Leslie Odom Jr. stars in ONE NIGHT IN MIAMI
Photo: Patti Perret/Amazon Studios
Courtesy of Patti Perret/Amazon
With “Speak Now,” you could have done a production or arrangement where you gave it big drums and a big climax, but it’s affecting in the way that the song builds but doesn’t have this huge, ultra-modern climax.
For this song, that was inspired by Sam. You know, Sam knew — Mr. Soul knew — in his soul that he had a gift that should not have been relegated to any ghetto that might’ve been built for him. He knew that his voice should be welcomed in any room, in any space. People couldn’t believe it when he left gospel music behind to go start singing pop songs and soul music and R&B. But he knew it didn’t mean that he loved God any less.

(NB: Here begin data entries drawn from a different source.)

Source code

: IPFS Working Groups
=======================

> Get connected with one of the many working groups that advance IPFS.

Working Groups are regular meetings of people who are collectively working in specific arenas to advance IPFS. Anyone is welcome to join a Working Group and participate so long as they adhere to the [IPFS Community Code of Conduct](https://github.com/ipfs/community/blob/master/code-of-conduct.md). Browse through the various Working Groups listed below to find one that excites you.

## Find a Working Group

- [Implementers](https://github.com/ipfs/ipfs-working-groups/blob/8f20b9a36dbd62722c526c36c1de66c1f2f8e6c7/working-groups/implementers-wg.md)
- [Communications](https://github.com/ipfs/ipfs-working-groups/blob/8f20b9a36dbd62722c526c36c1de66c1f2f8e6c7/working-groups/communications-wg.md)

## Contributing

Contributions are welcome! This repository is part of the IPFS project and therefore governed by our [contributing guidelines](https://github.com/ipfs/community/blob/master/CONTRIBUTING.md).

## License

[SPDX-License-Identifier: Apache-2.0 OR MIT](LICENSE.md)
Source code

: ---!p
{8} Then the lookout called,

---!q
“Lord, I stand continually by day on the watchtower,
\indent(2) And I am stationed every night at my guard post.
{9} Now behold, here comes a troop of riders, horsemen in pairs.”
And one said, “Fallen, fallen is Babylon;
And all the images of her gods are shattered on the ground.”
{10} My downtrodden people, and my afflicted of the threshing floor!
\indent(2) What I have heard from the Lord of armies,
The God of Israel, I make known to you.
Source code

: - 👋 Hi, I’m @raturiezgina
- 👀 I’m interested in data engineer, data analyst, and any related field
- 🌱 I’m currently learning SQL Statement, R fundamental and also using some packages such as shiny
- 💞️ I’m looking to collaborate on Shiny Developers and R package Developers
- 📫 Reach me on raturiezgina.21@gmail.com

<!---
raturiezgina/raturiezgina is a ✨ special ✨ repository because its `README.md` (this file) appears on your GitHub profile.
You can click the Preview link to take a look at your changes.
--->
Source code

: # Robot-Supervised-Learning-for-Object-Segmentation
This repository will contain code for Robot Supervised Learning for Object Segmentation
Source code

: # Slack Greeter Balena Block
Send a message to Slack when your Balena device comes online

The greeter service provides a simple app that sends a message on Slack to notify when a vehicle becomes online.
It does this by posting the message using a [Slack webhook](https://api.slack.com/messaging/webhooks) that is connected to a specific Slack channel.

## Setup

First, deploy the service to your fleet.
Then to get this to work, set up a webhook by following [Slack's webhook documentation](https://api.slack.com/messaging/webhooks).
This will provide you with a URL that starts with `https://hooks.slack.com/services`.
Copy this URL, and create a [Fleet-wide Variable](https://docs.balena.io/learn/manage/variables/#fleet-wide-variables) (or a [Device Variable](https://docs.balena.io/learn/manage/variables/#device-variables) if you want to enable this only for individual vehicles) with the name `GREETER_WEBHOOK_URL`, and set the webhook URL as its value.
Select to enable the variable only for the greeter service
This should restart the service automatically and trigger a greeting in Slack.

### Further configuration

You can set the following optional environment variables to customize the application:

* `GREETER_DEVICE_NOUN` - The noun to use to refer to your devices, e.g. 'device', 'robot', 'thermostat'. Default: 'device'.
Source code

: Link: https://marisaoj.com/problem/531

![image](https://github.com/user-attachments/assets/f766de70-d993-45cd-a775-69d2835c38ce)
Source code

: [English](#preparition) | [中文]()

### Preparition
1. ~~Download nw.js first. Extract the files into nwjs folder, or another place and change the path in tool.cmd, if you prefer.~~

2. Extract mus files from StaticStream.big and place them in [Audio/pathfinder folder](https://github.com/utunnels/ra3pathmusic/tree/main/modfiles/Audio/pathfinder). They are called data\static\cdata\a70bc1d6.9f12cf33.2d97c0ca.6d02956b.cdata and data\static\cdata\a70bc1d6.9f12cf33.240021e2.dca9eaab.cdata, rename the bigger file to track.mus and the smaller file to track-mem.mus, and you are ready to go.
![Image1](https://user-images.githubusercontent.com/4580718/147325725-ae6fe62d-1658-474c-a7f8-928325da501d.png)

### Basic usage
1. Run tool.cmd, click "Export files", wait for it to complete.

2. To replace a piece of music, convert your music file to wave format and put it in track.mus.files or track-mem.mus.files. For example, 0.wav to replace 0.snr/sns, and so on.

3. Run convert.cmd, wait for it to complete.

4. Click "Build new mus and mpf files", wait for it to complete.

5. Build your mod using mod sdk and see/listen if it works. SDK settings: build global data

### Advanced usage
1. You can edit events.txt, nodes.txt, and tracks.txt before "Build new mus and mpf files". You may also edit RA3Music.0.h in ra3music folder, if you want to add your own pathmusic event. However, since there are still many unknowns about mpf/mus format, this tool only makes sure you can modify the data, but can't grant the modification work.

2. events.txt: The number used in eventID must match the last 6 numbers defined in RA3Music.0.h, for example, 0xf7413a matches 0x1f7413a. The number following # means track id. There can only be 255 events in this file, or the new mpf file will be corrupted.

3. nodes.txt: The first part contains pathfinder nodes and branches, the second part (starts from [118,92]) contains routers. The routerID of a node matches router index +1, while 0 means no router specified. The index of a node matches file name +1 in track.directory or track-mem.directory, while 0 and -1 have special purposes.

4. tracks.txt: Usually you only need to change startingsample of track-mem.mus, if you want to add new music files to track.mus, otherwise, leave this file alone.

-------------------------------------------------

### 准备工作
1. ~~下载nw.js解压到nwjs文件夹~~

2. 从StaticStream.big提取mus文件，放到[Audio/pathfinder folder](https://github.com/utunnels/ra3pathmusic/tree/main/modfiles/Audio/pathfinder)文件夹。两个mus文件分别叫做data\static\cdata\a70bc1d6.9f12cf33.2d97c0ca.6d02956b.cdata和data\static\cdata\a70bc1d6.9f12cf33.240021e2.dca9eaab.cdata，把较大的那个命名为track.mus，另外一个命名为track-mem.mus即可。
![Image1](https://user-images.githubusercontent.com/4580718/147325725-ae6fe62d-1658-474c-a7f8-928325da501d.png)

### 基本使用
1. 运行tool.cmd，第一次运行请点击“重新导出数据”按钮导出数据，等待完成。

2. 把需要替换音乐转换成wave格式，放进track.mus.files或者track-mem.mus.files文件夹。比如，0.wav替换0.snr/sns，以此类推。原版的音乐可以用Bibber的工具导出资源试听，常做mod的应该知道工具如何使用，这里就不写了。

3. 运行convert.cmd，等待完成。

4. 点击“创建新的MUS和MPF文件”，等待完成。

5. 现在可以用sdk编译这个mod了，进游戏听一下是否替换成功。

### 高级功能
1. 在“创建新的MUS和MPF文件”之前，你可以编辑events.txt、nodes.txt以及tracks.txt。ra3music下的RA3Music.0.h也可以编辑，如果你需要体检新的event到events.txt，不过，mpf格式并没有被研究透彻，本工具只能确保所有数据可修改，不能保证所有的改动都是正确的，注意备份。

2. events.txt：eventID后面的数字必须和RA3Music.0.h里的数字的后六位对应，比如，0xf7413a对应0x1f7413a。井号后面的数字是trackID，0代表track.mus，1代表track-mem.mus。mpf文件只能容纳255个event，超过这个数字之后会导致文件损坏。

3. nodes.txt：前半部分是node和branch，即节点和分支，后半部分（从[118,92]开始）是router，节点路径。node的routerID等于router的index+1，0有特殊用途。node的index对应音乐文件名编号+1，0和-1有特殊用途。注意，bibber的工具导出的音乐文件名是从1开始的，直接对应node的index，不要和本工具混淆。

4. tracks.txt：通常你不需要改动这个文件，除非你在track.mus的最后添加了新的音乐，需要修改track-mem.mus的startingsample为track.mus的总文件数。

He just knew, like, “I’m meant to do all of these things.” It was a big talent that he had.
But one of the things that Sam wanted was, every now and again, he just wanted to sing a song straight. You know, when he’s singing those standards, when he’s singing “Old Man River” or “Blowin’ in the Wind” or any of the standards that he sang… He wasn’t really celebrated for that part of the gift that he had, in his time. But I do think that because of Sam and because of our consciousness and the knowledge that we have of history, a way has been made for me. I feel like me and singers like me are more accepted in many different genres of music that were just tougher for Sam to crack. So that which you just spoke of — I think that was our nod to Sam, too, you know?
Was there anything about either playing Sam or writing and singing “Speak Now” that made you think any differently about how you might approach your own music career in the future?
I just want to keep breaking new ground. I was really inspired by the fact that Sam didn’t put limits on himself. And I don’t think Sam had a confidence problem. That is something that I’d like to hold up as an example and be inspired by as I chart my path forward.